La diplomacia, que tiene mucho de azarosa, llevó a Jorge Valdés, desde muy joven, a diversos países: Cuba, Argentina, España, Costa Rica, España, Estados Unidos, Marruecos, Trinidad y Tobago), y de allí conoció otros, donde escribió poemas, como en Portugal, Italia y Grecia. El poeta mexicano aprendió el arte, como dijo Borges, que aprendió Alfonso Reyes: “que es pasar de un país a otros países/ y estar íntegramente en cada uno”: viajar en ellos, convertir las experiencias en hechos estéticos y hacerlos una pieza en la casa del corazón. La poesía de Jorge Valdés Díaz Vélez está hecha de momentos, y aquellos que dejaron más huella en su lírica los vivió ante todo en México y en España. Como en el siglo XIX y XX Juan de Dios Peza, Luis G. Urbina, Francisco de Icaza y Tomás Segovia, Jorge Valdés Díaz-Vélez eligió España como un largo y quizás último destino. Curioso o paradójico: un hombre nacido y crecido hasta los veinte años en medio del norte semidesértico de México -país con dos grandes océanos a los lados-, el mar que lo acompañó en su incesante oleaje fue el Mediterráneo.

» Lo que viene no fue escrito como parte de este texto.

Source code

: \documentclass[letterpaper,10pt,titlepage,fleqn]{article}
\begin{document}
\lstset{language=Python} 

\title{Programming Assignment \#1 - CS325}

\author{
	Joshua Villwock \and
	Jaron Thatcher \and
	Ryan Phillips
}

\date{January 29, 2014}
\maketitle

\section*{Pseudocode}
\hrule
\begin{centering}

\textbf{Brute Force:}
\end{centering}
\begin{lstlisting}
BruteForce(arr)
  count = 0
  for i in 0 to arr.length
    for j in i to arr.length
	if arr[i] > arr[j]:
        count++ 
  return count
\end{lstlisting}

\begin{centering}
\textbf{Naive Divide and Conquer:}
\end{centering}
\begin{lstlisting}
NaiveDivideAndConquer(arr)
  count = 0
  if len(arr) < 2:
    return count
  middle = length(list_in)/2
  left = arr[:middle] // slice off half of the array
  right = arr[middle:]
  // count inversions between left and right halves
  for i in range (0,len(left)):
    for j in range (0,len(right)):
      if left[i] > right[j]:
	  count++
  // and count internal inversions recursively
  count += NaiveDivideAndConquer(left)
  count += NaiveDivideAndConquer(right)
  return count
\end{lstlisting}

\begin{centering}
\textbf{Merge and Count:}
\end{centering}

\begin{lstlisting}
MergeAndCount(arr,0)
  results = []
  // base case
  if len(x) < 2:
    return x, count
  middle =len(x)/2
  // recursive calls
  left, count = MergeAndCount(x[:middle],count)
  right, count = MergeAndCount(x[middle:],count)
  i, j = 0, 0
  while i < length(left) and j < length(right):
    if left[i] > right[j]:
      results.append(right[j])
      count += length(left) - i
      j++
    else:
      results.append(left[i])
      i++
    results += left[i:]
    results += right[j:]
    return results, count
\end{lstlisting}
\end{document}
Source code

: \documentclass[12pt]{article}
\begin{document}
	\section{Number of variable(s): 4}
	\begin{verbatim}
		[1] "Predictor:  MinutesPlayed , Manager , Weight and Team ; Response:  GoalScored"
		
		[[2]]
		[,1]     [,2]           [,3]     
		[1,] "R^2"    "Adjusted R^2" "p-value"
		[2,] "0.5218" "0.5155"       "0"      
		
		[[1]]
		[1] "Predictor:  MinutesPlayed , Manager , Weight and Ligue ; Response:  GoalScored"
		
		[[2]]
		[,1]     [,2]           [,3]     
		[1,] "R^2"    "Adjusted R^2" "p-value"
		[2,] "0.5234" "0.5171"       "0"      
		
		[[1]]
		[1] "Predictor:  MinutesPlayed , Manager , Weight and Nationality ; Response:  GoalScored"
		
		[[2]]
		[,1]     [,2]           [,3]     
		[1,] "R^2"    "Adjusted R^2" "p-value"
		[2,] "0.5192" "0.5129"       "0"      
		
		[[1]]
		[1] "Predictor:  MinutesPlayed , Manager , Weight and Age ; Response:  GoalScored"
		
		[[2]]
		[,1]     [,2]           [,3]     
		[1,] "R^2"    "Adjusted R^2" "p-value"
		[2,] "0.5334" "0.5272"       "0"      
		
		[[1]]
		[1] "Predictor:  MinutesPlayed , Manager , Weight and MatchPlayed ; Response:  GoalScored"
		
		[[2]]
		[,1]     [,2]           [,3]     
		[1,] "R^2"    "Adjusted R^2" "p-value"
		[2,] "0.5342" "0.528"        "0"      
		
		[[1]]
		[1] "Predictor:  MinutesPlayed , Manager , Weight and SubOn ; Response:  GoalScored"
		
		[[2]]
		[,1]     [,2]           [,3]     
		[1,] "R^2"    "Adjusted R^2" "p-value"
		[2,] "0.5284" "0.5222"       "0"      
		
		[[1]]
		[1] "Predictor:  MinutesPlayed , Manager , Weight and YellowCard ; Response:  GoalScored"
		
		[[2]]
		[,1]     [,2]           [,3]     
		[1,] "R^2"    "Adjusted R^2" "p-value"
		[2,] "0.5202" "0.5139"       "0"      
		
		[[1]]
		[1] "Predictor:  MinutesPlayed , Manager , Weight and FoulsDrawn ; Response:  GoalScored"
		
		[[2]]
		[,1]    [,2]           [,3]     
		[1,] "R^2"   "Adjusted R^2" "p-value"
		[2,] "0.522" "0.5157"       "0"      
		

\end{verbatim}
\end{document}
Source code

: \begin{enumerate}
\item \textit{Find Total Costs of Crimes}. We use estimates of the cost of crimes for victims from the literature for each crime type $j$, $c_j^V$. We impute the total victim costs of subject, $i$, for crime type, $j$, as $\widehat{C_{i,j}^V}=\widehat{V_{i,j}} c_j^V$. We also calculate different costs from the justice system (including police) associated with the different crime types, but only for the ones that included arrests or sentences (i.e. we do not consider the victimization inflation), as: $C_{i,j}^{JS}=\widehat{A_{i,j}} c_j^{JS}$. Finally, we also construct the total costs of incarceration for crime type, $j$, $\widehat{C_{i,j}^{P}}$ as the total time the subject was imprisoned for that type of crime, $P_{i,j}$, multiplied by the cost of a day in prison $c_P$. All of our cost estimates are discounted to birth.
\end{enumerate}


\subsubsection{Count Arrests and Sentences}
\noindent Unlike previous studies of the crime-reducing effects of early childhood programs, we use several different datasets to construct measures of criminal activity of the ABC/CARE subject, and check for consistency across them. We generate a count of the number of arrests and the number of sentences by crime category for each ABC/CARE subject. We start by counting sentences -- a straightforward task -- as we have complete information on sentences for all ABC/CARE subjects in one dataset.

A los países donde la diplomacia lo llevó, quienes siguieron su labor cultural, lo reconocieron como un extraordinario agregado cultural. México no tiene con qué pagarle su diligente tarea. Toda labor de esta suerte suscita envidias y odios y eso sobra en el servicio exterior mexicano. Jorge Valdés Díaz-Vélez padeció esas envidias y odios aun de los que creía sus amigos. Jorge tiene una ventaja sobre ellos: les ganará la partida por la gran tarea de gestor cultural que hizo, y mejor aún, como artista. Su poesía –nos decimos- no tendrá días de la semana porque en su conjunto todos le pertenecen.

Si la verdadera biografía de un poeta, como se ha dicho, está en sus versos, esta antología personal es un espléndido epítome de esa biografía.